Ningún reto le detenía. En los años 60 inventó nuevas maneras de sensibilizar las películas para poder rodar de noche y creó innovadoras formas para recuperar filmes dañados durante los rodajes. Gracias a ello, por ejemplo, Alberto Closas, Pepe Isbert y José Luis López Vázquez no tuvieron que volver a rodar, en 1962, « La gran familia ». En ese momento nació precisamente su vocación de restaurador, que desempeña aún hoy cada día, incluso gastando en materiales parte de los 900 euros que recibe de pensión.

Y mientras compaginaba ambas profesiones en las siguientes décadas –sacándose de la manga efectos especiales impensables para la época, como los de « Supersonic Man » (1979), un superhéroe español de culto que rodó al mismo tiempo que el «Superman» de Christopher Reeve, pero con mucho menos presupuesto–, iba construyendo máquinas con las que resucitó viejas cintas del cine mudo y sonoro español que hoy estarían perdidas de no ser por su tenacidad y pasión. Títulos como « La venenosa » (Roger Lion, 1928), « La aldea maldita » (Florián Rey, 1929) o « Santander, la ciudad en llamas » (Luis Marquina, 1944), entre otras muchas, que le valieron prestigiosos galardones como el Premio Juan de la Cierva de Investigación.
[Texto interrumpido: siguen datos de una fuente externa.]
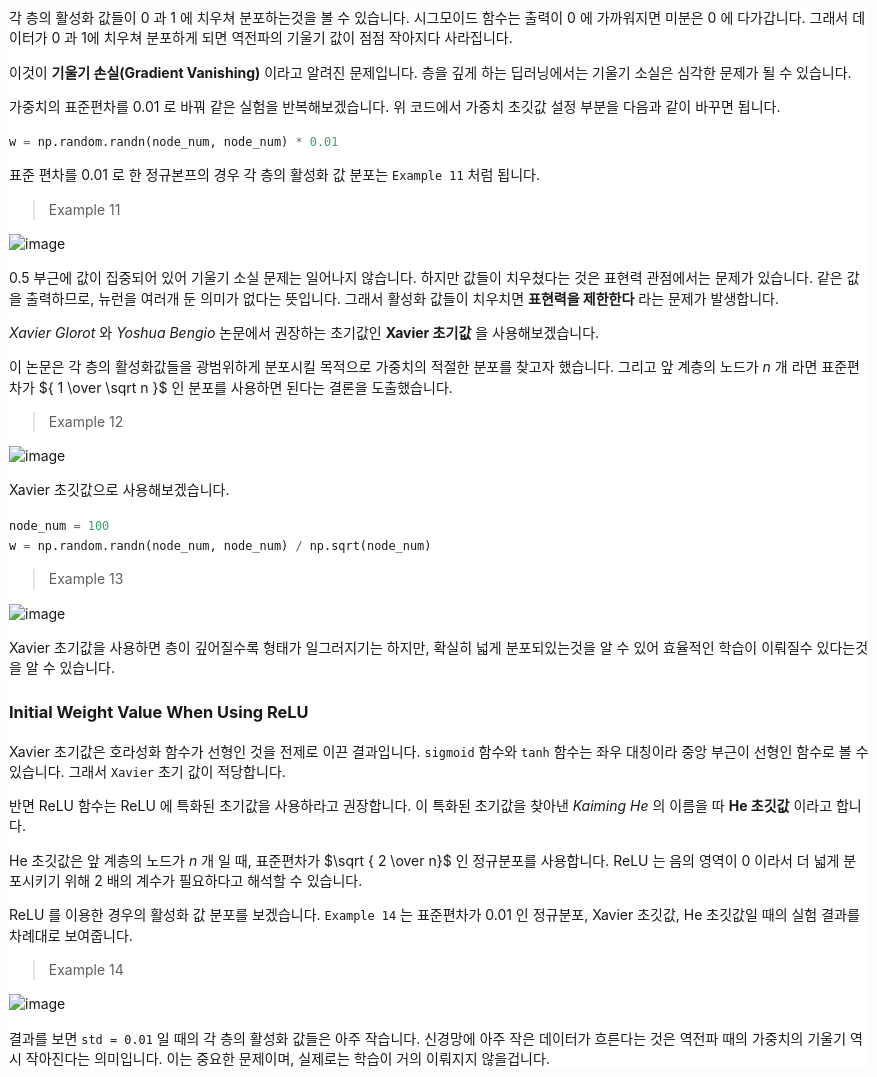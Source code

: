각 층의 활성화 값들이 0 과 1 에 치우쳐 분포하는것을 볼 수 있습니다. 시그모이드 함수는 출력이 0 에 가까워지면 미분은 0 에 다가갑니다. 그래서 데이터가 0 과 1에 치우쳐 분포하게 되면 역전파의 기울기 값이 점점 작아지다 사라집니다.

이것이 **기울기 손실(Gradient Vanishing)** 이라고 알려진 문제입니다. 층을 깊게 하는 딥러닝에서는 기울기 소실은 심각한 문제가 될 수 있습니다.

가중치의 표준편차를 0.01 로 바꿔 같은 실험을 반복해보겠습니다. 위 코드에서 가중치 초깃값 설정 부분을 다음과 같이 바꾸면 됩니다.

```python
w = np.random.randn(node_num, node_num) * 0.01
```

표준 편차를 0.01 로 한 정규본프의 경우 각 층의 활성화 값 분포는 `Example 11` 처럼 됩니다.

> Example 11

![image](https://user-images.githubusercontent.com/44635266/76047865-66f91b00-5fa7-11ea-93cb-fbf72a92feab.png)

0.5 부근에 값이 집중되어 있어 기울기 소실 문제는 일어나지 않습니다. 하지만 값들이 치우쳤다는 것은 표현력 관점에서는 문제가 있습니다. 같은 값을 출력하므로, 뉴런을 여러개 둔 의미가 없다는 뜻입니다. 그래서 활성화 값들이 치우치면 **표현력을 제한한다** 라는 문제가 발생합니다.

*Xavier Glorot* 와 *Yoshua Bengio* 논문에서 권장하는 초기값인 **Xavier 초기값** 을 사용해보겠습니다.

이 논문은 각 층의 활성화값들을 광범위하게 분포시킬 목적으로 가중치의 적절한 분포를 찾고자 했습니다. 그리고 앞 계층의 노드가 $n$ 개 라면 표준편차가 ${ 1 \over \sqrt n }$ 인 분포를 사용하면 된다는 결론을 도출했습니다.

> Example 12

![image](https://user-images.githubusercontent.com/44635266/76047870-6d879280-5fa7-11ea-8b50-40408a870470.png)

Xavier 초깃값으로 사용해보겠습니다.

```python
node_num = 100
w = np.random.randn(node_num, node_num) / np.sqrt(node_num)
```

> Example 13

![image](https://user-images.githubusercontent.com/44635266/76047879-75473700-5fa7-11ea-91d0-282ae27593ac.png)

Xavier 초기값을 사용하면 층이 깊어질수록 형태가 일그러지기는 하지만, 확실히 넓게 분포되있는것을 알 수 있어 효율적인 학습이 이뤄질수 있다는것을 알 수 있습니다.

### Initial Weight Value When Using ReLU

Xavier 초기값은 호라성화 함수가 선형인 것을 전제로 이끈 결과입니다. `sigmoid` 함수와 `tanh` 함수는 좌우 대칭이라 중앙 부근이 선형인 함수로 볼 수 있습니다. 그래서 `Xavier` 초기 값이 적당합니다.

반면 ReLU 함수는 ReLU 에 특화된 초기값을 사용하라고 권장합니다. 이 특화된 초기값을 찾아낸 *Kaiming He* 의 이름을 따 **He 초깃값** 이라고 합니다.

He 초깃값은 앞 계층의 노드가 $n$ 개 일 때, 표준편차가 $\sqrt { 2 \over n}$ 인 정규분포를 사용합니다. ReLU 는 음의 영역이 0 이라서 더 넓게 분포시키기 위해 2 배의 계수가 필요하다고 해석할 수 있습니다.

ReLU 를 이용한 경우의 활성화 값 분포를 보겠습니다. `Example 14` 는 표준편차가 0.01 인 정규분포, Xavier 초깃값, He 초깃값일 때의 실험 결과를 차례대로 보여줍니다.

> Example 14 
 
![image](https://user-images.githubusercontent.com/44635266/76047886-7b3d1800-5fa7-11ea-8f0b-e446f5d2102a.png)

결과를 보면 `std = 0.01` 일 때의 각 층의 활성화 값들은 아주 작습니다. 신경망에 아주 작은 데이터가 흐른다는 것은 역전파 때의 가중치의 기울기 역시 작아진다는 의미입니다. 이는 중요한 문제이며, 실제로는 학습이 거의 이뤄지지 않을겁니다.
Su último rodaje fue « La grieta » (1990), donde se infectó con el anisakis y estuvo a punto de morir. «Es la última película que ruedo», se prometió apenado a sus 70 años, al mismo tiempo que recibía la Medalla de Oro al Mérito en las Bellas Artes. Y casi treinta años después, ahí sigue, sin salir de un búnker al que los alumnos de la ECAM hace años bautizaron como el «sub-Mariné». Se ríe y agarra del brazo con una fuerza inusual para su edad. ¿Aún le queda algo por hacer? «Esa pregunta no está bien… si vengo todos los días es por algo», responde, frunciendo el ceño.